Go through the records and give the number of lines that include "Ability", with nothing else.

Saved data entries:

┄┄┄┄┄┄

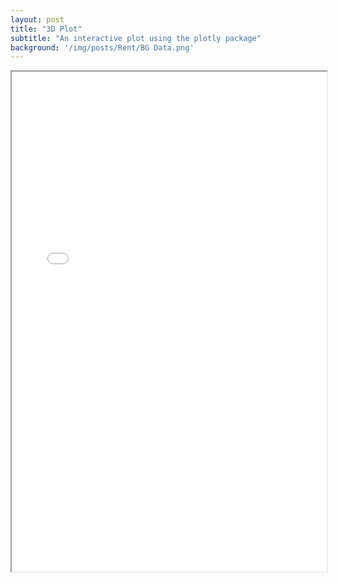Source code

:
 ```yaml
---
layout: post
title: "3D Plot"
subtitle: "An interactive plot using the plotly package"
background: '/img/posts/Rent/BG Data.png'
---
```


<iframe src="/img/posts/Rent/Rentplot.html" height="800px" width="100%"></iframe>
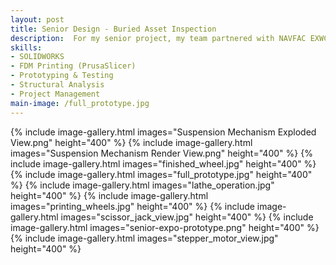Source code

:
 ```yaml
---
layout: post
title: Senior Design - Buried Asset Inspection
description:  For my senior project, my team partnered with NAVFAC EXWC to develop a pipeline inspection device that operates without disrupting water flow. We designed and prototyped an additively manufactured, ellipsoid-shaped device that moves through pipelines using water flow, collects data via pressure and ultrasonic sensors, and can stop using a scissor jack mechanism. Our proof-of-concept successfully demonstrated feasibility, navigating 12-inch pipe bends and withstanding expected drag forces. While not fully waterproof, key mechanical systems functioned as intended which enables future teams to further develop our design. A refined version could enable non-invasive inspection of aging water infrastructure.
skills: 
- SOLIDWORKS
- FDM Printing (PrusaSlicer)
- Prototyping & Testing
- Structural Analysis
- Project Management
main-image: /full_prototype.jpg
---
```

{% include image-gallery.html images="Suspension Mechanism Exploded View.png" height="400" %} 
{% include image-gallery.html images="Suspension Mechanism Render View.png" height="400" %} 
{% include image-gallery.html images="finished_wheel.jpg" height="400" %}
{% include image-gallery.html images="full_prototype.jpg" height="400" %}
{% include image-gallery.html images="lathe_operation.jpg" height="400" %}
{% include image-gallery.html images="printing_wheels.jpg" height="400" %}
{% include image-gallery.html images="scissor_jack_view.jpg" height="400" %}
{% include image-gallery.html images="senior-expo-prototype.png" height="400" %}
{% include image-gallery.html images="stepper_motor_view.jpg" height="400" %}

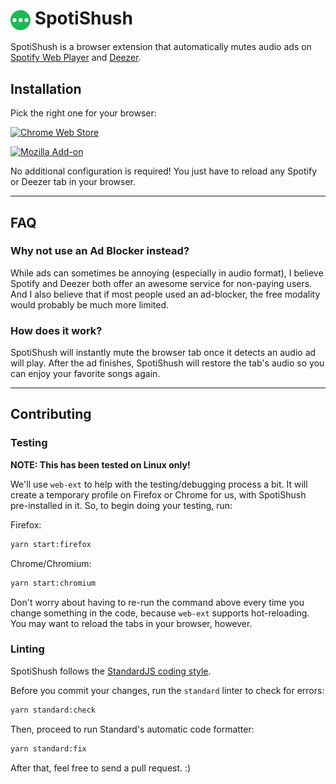 # <img valign="middle" src="./etc/spotishush-logo.svg" width="32" height="32"> SpotiShush

SpotiShush is a browser extension that automatically mutes audio ads on [Spotify Web Player](https://open.spotify.com/) and [Deezer](https://www.deezer.com/).

## Installation

Pick the right one for your browser:

[![Chrome Web Store](https://img.shields.io/chrome-web-store/v/dfbbfmkkafpoohlcmkndjnpohhgelgnf?label=GOOGLE+CHROME&style=for-the-badge)](https://chrome.google.com/webstore/detail/dfbbfmkkafpoohlcmkndjnpohhgelgnf)

[![Mozilla Add-on](https://img.shields.io/amo/v/spotishush?label=MOZILLA+FIREFOX&style=for-the-badge)](https://addons.mozilla.org/firefox/addon/spotishush/)

No additional configuration is required! You just have to reload any Spotify or Deezer tab in your browser.

---

## FAQ

### Why not use an Ad Blocker instead?

While ads can sometimes be annoying (especially in audio format), I believe Spotify and Deezer both offer an awesome service for non-paying users. And I also believe that if most people used an ad-blocker, the free modality would probably be much more limited.

### How does it work?

SpotiShush will instantly mute the browser tab once it detects an audio ad will play. After the ad finishes, SpotiShush will restore the tab's audio so you can enjoy your favorite songs again.

---

## Contributing

### Testing

**NOTE: This has been tested on Linux only!**

We'll use `web-ext` to help with the testing/debugging process a bit. It will create a temporary profile on Firefox or Chrome for us, with SpotiShush pre-installed in it. So, to begin doing your testing, run:

Firefox:

```bash
yarn start:firefox
```

Chrome/Chromium:

```bash
yarn start:chromium
```

Don't worry about having to re-run the command above every time you change something in the code, because `web-ext` supports hot-reloading. You may want to reload the tabs in your browser, however.

### Linting

SpotiShush follows the [StandardJS coding style](https://standardjs.com/).

Before you commit your changes, run the `standard` linter to check for errors:

```bash
yarn standard:check
```

Then, proceed to run Standard's automatic code formatter:

```bash
yarn standard:fix
```

After that, feel free to send a pull request. :)
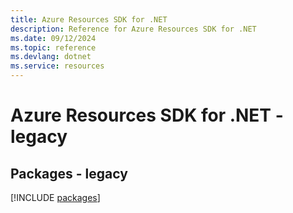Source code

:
 ```yaml
---
title: Azure Resources SDK for .NET
description: Reference for Azure Resources SDK for .NET
ms.date: 09/12/2024
ms.topic: reference
ms.devlang: dotnet
ms.service: resources
---
```

# Azure Resources SDK for .NET - legacy
## Packages - legacy
[!INCLUDE [packages](resources-index.md)]
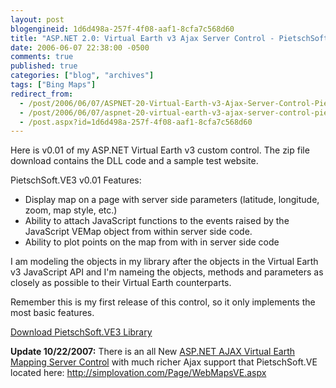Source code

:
 ```yaml
---
layout: post
blogengineid: 1d6d498a-257f-4f08-aaf1-8cfa7c568d60
title: "ASP.NET 2.0: Virtual Earth v3 Ajax Server Control - PietschSoft.VE3 v0.01"
date: 2006-06-07 22:38:00 -0500
comments: true
published: true
categories: ["blog", "archives"]
tags: ["Bing Maps"]
redirect_from: 
  - /post/2006/06/07/ASPNET-20-Virtual-Earth-v3-Ajax-Server-Control-PietschSoftVE3-v001
  - /post/2006/06/07/aspnet-20-virtual-earth-v3-ajax-server-control-pietschsoftve3-v001
  - /post.aspx?id=1d6d498a-257f-4f08-aaf1-8cfa7c568d60
---
```

<!-- more -->


Here is v0.01 of my ASP.NET Virtual Earth v3 custom control. The zip file download contains the DLL code and a sample test website.



PietschSoft.VE3 v0.01 Features:

<ul>
	<li>Display map on a page with server side parameters (latitude, longitude, zoom, map style, etc.) </li>
	<li>Ability to attach JavaScript functions to the events raised by the JavaScript VEMap object from within server side code. </li>
	<li>Ability to plot points on the map from with in server side code</li>
</ul>


I am modeling the objects in my library after the objects in the Virtual Earth v3 JavaScript API and I&#39;m nameing the objects, methods and parameters as closely as possible to their Virtual Earth counterparts.



Remember this is my first release of this control, so it only implements the most basic features.



<a href="http://codeplex.com/pietschsoftve3">Download PietschSoft.VE3 Library</a>



**Update 10/22/2007:** There is an all New <a href="http://simplovation.com/Page/WebMapsVE.aspx">ASP.NET AJAX Virtual Earth Mapping Server Control</a> with much richer Ajax support that PietschSoft.VE located here: <a href="http://simplovation.com/Page/WebMapsVE.aspx">http://simplovation.com/Page/WebMapsVE.aspx</a> 

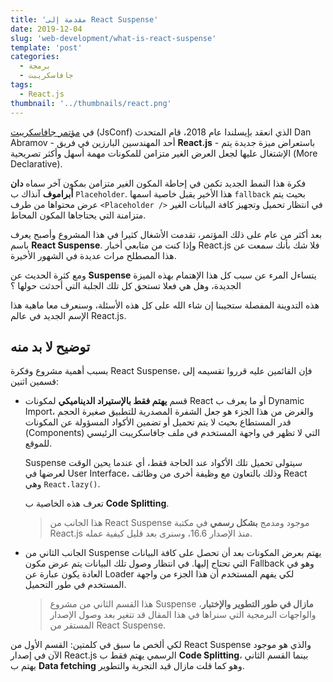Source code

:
```yaml
---
title: 'مقدمة إلى React Suspense'
date: 2019-12-04
slug: 'web-development/what-is-react-suspense'
template: 'post'
categories:
  - برمجة
  - جافاسكريبت
tags:
  - React.js
thumbnail: '../thumbnails/react.png'
---
```


في [مؤتمر جافاسكريبت](https://www.youtube.com/watch?v=nLF0n9SACd4) (JsConf) الذي انعقد بإيسلندا عام 2018، قام المتحدث Dan Abramov - أحد المهندسين البارزين في فريق **React.js** - باستعراض ميزة جديدة يتم الإشتغال عليها لجعل العرض الغير متزامن للمكونات مهمة أسهل وأكثر تصريحية (More Declarative).

فكرة هذا النمط الجديد تكمن في إحاطة المكون الغير متزامن بمكون آخر سماه **دان أبراموف** آنذاك ب `Placeholder`. هذا الأخير يقبل خاصية اسمها `fallback` بحيث يتم عرض محتواها من طرف `<Placeholder />` في انتظار تحميل وتجهيز كافة البيانات الغير متزامنة التي يحتاجاها المكون المحاط.

بعد أكثر من عام على ذلك المؤتمر، تقدمت الأشغال كثيرا في هذا المشروع وأصبح يعرف باسم **React Suspense**. وإذا كنت من متابعي أخبار React.js فلا شك بأنك سمعت عن هذا المصطلح مرات عديدة في الشهور الأخيرة.

ومع كثرة الحديث عن **Suspense** يتساءل المرء عن سبب كل هذا الإهتمام بهذه الميزة الجديدة، وهل هي فعلا تستحق كل تلك الجلبة التي أحدثت حولها ؟

هذه التدوينة المفصلة ستجيبنا إن شاء الله على كل هذه الأسئلة، وسنعرف معا ماهية هذا الإسم الجديد في عالم React.js.

## توضيح لا بد منه

بسبب أهمية مشروع وفكرة React Suspense، فإن القائمين عليه قرروا تقسيمه إلى قسمين اثنين:

- قسم **يهتم فقط بالإستيراد الديناميكي** لمكونات React أو ما يعرف ب Dynamic Import، والغرض من هذا الجزء هو جعل الشفرة المصدرية للتطبيق صغيرة الحجم قدر المستطاع بحيث لا يتم تحميل أو تضمين الأكواد المسؤولة عن المكونات (Components) التي لا تظهر في واجهة المستخدم في ملف جافاسكريبت الرئيسي للموقع.

  Suspense سيتولى تحميل تلك الأكواد عند الحاجة فقط، أي عندما يحين الوقت لعرضها في User Interface، وذلك بالتعاون مع وظيفة أخرى من وظائف React وهي `React.lazy()`.

  تعرف هذه الخاصية ب **Code Splitting**.

  > هذا الجانب من React Suspense موجود ومدمج **بشكل رسمي** في مكتبة React.js منذ الإصدار 16.6، وسنرى بعد قليل كيفية عمله.

- الجانب الثاني من Suspense يهتم بعرض المكونات بعد أن تحصل على كافة البيانات التي تحتاج إليها. في انتظار وصول تلك البيانات يتم عرض مكون Fallback وهو في العادة يكون عبارة عن Loader لكي يفهم المستخدم أن هذا الجزء من واجهة المستخدم في طور التحميل.
  > هذا القسم الثاني من مشروع Suspense **مازال في طور التطوير والإختبار**، والواجهات البرمجية التي سنراها في هذا المقال قد تتغير بعد وصول الإصدار المستقر من React Suspense.

لكي ألخص ما سبق في كلمتين: القسم الأول من React Suspense والذي هو موجود الآن في إصدار React.js الرسمي يهتم فقط ب **Code Splitting**، بينما القسم الثاني يهتم ب **Data fetching** وهو كما قلت مازال قيد التجربة والتطوير.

┄┄┄┄┄┄

# Result of this exercise
2